「ヤッたからって恋人とは限らない」メンヘラの“ヤリマンアイドル”にとって、セックスする意味とは?

 “誰とでもセックスするヤリマン”と聞くと、我々は、受け身の人間性を想像してしまいがちである。確かに、一昔前に“サセ子”“公衆便所”と呼ばれていたようなヤリマン女性たちのイメージは、男の欲望に無条件に従う(どこか頭の弱い)女というものである。
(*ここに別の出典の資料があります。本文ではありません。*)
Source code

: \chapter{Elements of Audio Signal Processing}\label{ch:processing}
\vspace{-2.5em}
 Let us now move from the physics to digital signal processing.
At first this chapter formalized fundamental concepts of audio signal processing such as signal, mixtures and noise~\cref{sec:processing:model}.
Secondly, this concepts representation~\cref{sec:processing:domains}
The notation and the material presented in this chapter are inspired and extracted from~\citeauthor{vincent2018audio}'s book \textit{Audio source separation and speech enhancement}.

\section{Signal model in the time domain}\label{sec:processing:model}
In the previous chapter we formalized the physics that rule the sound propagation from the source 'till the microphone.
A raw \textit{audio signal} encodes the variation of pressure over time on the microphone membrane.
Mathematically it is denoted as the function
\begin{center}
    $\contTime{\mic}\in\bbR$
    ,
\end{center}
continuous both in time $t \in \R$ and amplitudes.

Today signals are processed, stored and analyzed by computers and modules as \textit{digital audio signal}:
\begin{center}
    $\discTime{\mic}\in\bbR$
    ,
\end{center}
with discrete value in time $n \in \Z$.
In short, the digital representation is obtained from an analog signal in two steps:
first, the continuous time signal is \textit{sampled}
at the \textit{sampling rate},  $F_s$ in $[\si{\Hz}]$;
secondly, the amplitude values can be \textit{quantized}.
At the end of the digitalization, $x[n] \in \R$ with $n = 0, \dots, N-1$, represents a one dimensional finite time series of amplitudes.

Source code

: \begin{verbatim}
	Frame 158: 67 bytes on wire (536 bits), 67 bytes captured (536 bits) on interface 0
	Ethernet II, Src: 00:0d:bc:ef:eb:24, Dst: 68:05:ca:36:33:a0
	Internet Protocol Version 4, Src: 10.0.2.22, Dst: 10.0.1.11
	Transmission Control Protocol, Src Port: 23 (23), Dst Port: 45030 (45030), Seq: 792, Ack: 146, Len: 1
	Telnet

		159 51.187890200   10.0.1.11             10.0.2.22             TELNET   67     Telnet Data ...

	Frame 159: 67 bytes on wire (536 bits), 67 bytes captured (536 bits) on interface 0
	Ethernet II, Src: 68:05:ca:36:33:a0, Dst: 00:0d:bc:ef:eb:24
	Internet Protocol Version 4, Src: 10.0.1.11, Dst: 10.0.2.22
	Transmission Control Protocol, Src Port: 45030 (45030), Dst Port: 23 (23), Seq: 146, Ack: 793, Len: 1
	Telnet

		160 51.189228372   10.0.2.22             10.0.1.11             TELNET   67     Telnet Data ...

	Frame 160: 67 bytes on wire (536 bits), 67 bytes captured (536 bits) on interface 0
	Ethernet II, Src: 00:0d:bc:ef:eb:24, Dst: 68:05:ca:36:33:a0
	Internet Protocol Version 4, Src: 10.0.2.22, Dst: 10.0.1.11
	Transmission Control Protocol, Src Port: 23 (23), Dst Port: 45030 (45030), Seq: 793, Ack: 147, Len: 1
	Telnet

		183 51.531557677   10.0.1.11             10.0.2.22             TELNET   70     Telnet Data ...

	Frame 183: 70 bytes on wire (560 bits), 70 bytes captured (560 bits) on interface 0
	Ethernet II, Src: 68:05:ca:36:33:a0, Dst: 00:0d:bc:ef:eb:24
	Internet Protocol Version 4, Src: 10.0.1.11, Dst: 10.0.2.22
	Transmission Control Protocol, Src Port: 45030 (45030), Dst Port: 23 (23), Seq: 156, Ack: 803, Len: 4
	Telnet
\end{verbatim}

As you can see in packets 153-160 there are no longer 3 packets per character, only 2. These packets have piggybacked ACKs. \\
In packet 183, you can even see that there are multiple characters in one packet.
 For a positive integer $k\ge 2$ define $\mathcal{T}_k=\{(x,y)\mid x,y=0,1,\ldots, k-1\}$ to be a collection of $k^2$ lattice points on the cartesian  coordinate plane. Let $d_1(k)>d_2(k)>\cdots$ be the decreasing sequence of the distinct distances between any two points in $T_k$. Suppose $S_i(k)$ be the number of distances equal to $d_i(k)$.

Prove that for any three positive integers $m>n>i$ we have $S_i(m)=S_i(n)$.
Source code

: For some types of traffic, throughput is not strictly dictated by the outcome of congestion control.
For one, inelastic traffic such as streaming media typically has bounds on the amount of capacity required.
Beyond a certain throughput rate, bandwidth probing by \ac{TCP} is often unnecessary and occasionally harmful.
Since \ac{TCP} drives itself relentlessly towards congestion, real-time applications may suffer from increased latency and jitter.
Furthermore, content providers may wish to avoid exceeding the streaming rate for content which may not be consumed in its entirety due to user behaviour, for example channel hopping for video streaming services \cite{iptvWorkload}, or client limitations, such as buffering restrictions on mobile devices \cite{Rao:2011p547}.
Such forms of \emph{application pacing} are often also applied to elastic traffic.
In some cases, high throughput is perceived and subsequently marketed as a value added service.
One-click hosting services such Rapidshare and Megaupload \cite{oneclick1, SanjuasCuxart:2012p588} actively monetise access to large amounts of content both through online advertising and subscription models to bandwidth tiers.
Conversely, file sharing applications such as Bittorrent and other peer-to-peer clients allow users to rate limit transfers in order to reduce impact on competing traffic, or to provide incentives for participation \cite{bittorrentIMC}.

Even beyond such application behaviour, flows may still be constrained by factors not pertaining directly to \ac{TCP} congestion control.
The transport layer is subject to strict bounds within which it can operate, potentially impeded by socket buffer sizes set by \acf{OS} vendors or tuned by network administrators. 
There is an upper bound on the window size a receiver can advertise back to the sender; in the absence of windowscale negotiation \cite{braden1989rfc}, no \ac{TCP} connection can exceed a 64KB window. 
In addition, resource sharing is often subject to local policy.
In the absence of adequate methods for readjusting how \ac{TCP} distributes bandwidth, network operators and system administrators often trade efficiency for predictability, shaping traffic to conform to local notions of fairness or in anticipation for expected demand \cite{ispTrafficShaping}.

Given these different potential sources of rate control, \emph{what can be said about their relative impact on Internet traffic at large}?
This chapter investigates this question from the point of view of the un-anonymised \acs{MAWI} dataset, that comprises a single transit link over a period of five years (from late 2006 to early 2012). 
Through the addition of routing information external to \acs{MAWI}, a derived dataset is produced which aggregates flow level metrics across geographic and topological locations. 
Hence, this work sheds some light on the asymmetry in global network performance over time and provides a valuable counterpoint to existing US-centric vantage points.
つまり、完全に他者の価値観、他者の欲望の中で生きているような女性像だ。

 しかし、昨年から“ヤリマン”を冠したトークライブを主催している筆者が会うような近年のヤリマン女性たちの多くは、驚くほど自己中心的で、自らの欲望を最優先する「捕食者」のメンタリティーなのだ。果たして、“ヤリマン”を自称する女性は、女性読者の目にはどう映るのだろうか?

第3回 ヤリマンアイドル白玉あも(前編)

■「セックス=恋人」じゃないって思った

 前回、前々回と紹介したヤリマンが「陽のヤリマン」なら今回紹介するのは「陰のヤリマン」。果てしなく暗い北の大地が育んだ、世にも不思議な“ヤリマンアイドル”白玉あも(33歳)である。

 ヤリマンアイドルは、歌を歌うわけでも、CDを出すわけでもない。アイドルがイベントで歌を歌うように、エロ系のトークライブに出てエロ話をし、アイドルがファンと触れ合ってチェキを撮るように、客に直接“顔面騎乗をしながら”チェキを撮る。

 北海道の最東部、人口3万人の根室市。年の離れた3人兄姉の末っ子として生まれ、小学生の頃には両親が離婚、母親とのいびつなふたり暮らしが始まる。情緒不安定な女の子、いわゆる「メンヘラ」だった。現在もたまにしているという自傷行為、リストカットを始めたのは中学生の頃。

「“死にたい”という気持ちもなかったし、理科室に、ちょうどよさそうな刃物があって、単純に切ってみたいと思っちゃった。感覚的におかしいんでしょうね、自分を傷付けてみたいって……。その時は1回で止まったんだけど、高校生くらいからは、急に机をドーンってやったり、教室で発狂したり してました。今となっては“親がいなかったのが寂しかったんだろうな”ってわかるんだけど、当時はなんで自分がそうなっちゃうかわかんなくて」

 そんな多感な15歳の頃にした初めてのセックスが、その後のセックス観を決定づけた。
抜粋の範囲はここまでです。